The district court found probable cause that appellant had some culpability in the alleged offense. The state offered evidence that appellant told his passenger to pull the trigger. The district court's finding that appellant had "more than a passive role" in the alleged offense is supported by this evidence and is not clearly erroneous.
The district court also found that appellant had an extensive prior record of delinquency. Appellant has eight incidents in his juvenile record, including three assaults. One of these offenses was adjudicated only two months before this offense. The certification study noted that the prior offenses were violent and, in addition, frequently random. A history of misconduct indicates that juvenile programming may not be in the interest of public safety. In re Welfare of R.D.W. , 407 N.W.2d 113, 117 (Minn.App. 1987), review denied (Minn. July 15, 1987). The evidence supports the district court's finding and this factor weighs in favor of certification.
Additionally, the district court found that appellant had a poor programming history. Appellant had a 90-day placement in early 1996 and some individual anger management in 1997, both yielding negative reports about appellant's progress. After only four sessions in his most recent counseling program, the current incident occurred. Appellant argues that his is not an extensive programming history. But rejection of prior treatment efforts indicates a juvenile's unwillingness to submit to programming in a meaningful way. I.Q.S. , 309 Minn. at 91, 244 N.W.2d at 40. The district court's finding that appellant had a poor programming history is supported by evidence of appellant's negative response to previous placement and individual therapy. It is not clearly erroneous.

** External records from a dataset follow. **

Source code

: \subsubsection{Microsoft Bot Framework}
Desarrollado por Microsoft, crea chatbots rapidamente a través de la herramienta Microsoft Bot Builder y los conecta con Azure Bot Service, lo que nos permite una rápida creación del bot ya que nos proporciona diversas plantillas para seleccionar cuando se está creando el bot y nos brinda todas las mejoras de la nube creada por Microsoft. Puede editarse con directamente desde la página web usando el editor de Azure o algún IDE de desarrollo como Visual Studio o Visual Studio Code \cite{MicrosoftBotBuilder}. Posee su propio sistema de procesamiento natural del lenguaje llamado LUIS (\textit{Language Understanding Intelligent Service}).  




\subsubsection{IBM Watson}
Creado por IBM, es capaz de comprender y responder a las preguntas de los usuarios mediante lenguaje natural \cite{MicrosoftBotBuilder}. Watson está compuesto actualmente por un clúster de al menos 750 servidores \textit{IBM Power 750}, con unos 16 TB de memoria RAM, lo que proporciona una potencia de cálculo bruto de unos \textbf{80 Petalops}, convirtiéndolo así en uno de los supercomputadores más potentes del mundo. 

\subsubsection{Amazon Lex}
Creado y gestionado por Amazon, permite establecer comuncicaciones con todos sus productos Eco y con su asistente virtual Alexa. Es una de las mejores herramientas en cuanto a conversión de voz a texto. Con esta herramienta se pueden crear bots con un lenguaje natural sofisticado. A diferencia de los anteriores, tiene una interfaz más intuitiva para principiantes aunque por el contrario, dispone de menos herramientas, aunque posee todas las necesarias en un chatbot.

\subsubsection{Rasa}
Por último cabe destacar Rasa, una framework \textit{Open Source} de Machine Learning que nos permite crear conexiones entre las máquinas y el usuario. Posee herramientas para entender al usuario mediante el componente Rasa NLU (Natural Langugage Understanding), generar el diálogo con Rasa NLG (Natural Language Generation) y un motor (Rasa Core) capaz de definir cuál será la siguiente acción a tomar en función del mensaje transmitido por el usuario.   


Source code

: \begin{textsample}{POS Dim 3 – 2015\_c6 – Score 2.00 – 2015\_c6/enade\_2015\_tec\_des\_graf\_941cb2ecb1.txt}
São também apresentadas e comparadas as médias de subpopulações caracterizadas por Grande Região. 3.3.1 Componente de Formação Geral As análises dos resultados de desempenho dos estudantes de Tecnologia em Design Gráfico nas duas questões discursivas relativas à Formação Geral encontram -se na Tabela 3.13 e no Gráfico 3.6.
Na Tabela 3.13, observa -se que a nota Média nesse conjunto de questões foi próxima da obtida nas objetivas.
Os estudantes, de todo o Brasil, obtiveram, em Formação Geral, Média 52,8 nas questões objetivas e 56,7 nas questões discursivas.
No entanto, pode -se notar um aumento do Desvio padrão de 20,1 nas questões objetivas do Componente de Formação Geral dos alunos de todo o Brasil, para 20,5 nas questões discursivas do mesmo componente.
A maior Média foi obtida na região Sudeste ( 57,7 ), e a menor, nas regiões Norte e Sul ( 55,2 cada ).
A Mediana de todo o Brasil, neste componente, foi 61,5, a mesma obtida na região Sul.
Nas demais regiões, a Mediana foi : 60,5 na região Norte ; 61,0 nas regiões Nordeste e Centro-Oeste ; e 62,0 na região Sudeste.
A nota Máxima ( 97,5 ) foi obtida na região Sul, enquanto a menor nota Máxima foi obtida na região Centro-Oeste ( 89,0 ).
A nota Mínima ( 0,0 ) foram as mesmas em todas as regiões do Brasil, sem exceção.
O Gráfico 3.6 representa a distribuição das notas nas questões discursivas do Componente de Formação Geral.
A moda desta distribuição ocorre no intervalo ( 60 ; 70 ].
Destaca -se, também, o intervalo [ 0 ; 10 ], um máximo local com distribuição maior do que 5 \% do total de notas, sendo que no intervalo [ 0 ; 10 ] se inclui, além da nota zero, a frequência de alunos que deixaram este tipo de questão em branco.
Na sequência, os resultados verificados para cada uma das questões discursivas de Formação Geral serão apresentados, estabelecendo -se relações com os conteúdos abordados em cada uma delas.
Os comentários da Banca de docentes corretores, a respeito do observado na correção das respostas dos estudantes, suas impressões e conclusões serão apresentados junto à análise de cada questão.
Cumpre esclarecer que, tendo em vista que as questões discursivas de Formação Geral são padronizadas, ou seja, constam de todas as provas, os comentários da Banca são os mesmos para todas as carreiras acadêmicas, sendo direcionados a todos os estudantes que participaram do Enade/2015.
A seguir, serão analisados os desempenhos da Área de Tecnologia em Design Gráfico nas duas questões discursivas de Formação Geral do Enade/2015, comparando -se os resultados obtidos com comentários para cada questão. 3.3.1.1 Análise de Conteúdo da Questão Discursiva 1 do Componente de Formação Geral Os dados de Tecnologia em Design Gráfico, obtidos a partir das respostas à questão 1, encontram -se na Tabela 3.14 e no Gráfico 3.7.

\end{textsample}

The district court found that the programming available in the juvenile system is inadequate to serve the public safety, although several dispositional options are available. Appellant offered evidence that there are opportunities in extended jurisdiction juvenile (EJJ) programs for him and that he is amenable to programming. There is contrary evidence, however, as to whether juvenile programming would effectively serve the public safety. We will not disturb the district court's finding on the conflicting evidence. K.M. , 544 N.W.2d at 785. The probation officer who prepared the certification study testified that he had considered available programs in the juvenile system but felt that the length of supervision after the completion of any program would be insufficient to safeguard the community. Insufficient time for rehabilitation under the juvenile system is an appropriate consideration when deciding whether to refer the juvenile to adult court. R.D.W. , 407 N.W.2d at 117. The district court's finding that the available juvenile programming is not adequate to serve public safety is supported by the evidence and is not clearly erroneous.
We affirm the district court's conclusion that appellant failed to rebut by clear and convincing evidence the presumption of certification. Considering appellant's extensive record of delinquency and the seriousness of the alleged offense, we find that the district court did not abuse its discretion.